Top of Material supplied

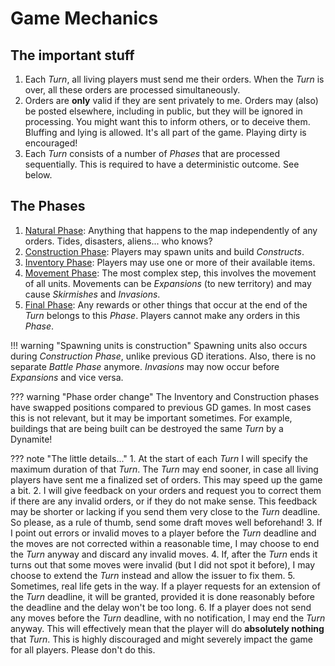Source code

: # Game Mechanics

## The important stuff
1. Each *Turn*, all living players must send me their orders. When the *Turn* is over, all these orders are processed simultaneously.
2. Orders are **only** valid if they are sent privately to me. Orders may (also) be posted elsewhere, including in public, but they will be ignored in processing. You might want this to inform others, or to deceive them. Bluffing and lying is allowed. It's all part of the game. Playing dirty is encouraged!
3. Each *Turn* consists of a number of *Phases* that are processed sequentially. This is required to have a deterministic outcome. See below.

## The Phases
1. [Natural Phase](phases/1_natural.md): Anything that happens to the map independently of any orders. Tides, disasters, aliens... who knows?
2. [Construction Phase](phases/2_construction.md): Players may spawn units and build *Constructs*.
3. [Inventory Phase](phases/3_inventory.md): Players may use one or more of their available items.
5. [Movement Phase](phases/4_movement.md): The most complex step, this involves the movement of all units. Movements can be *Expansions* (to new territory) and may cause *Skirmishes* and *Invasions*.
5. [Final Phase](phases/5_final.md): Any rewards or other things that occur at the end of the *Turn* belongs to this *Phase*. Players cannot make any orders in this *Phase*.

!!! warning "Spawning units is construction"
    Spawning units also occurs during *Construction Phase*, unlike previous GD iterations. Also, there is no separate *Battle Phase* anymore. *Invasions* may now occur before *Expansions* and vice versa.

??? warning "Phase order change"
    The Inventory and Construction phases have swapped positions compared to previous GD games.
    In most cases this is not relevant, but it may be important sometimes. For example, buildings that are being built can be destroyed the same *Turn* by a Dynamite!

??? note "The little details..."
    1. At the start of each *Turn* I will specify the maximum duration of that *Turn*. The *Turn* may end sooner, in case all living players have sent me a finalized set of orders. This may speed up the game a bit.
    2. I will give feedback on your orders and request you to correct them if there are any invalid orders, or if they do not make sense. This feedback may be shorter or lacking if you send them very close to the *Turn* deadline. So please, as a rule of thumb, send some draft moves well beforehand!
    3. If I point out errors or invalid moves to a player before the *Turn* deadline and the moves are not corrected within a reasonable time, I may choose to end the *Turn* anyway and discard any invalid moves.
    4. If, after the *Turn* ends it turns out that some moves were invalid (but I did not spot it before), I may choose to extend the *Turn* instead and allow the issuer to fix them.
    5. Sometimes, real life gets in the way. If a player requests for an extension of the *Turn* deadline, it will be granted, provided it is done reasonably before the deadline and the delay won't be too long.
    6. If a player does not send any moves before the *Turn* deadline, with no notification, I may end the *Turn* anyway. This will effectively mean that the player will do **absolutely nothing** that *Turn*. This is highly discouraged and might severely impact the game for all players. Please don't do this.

Bottom of Material supplied
Top of Material supplied

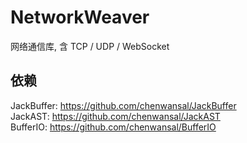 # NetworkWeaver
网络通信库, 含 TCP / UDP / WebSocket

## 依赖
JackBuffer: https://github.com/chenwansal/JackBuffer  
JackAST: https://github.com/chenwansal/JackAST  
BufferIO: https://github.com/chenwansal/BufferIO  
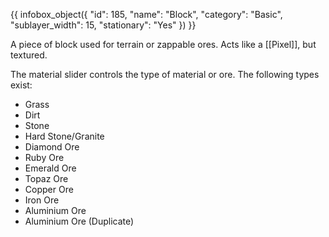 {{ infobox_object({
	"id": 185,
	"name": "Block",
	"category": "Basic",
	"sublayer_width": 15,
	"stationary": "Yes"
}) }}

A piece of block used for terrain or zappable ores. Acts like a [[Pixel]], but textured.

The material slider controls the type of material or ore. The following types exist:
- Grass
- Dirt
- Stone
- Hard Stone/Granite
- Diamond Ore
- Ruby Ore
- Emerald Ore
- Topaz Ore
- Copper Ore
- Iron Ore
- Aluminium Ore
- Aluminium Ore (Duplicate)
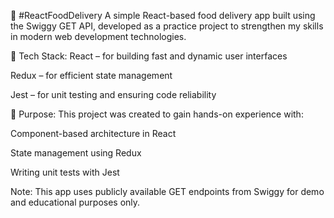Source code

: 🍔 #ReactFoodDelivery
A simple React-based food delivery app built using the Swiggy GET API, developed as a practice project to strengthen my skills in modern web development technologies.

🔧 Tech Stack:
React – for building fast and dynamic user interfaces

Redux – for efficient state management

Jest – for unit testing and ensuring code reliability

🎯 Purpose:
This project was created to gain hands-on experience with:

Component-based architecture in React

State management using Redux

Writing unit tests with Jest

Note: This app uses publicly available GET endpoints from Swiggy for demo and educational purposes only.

Bottom of Material supplied

# Directions
An exact copy of the lines above, from the one containing "Redux – for efficient state management" down to the one containing "Note: This app" and including both, is the whole answer; retype it and nothing else.

# Finished exercise
Redux – for efficient state management

Jest – for unit testing and ensuring code reliability

🎯 Purpose:
This project was created to gain hands-on experience with:

Component-based architecture in React

State management using Redux

Writing unit tests with Jest

Note: This app uses publicly available GET endpoints from Swiggy for demo and educational purposes only.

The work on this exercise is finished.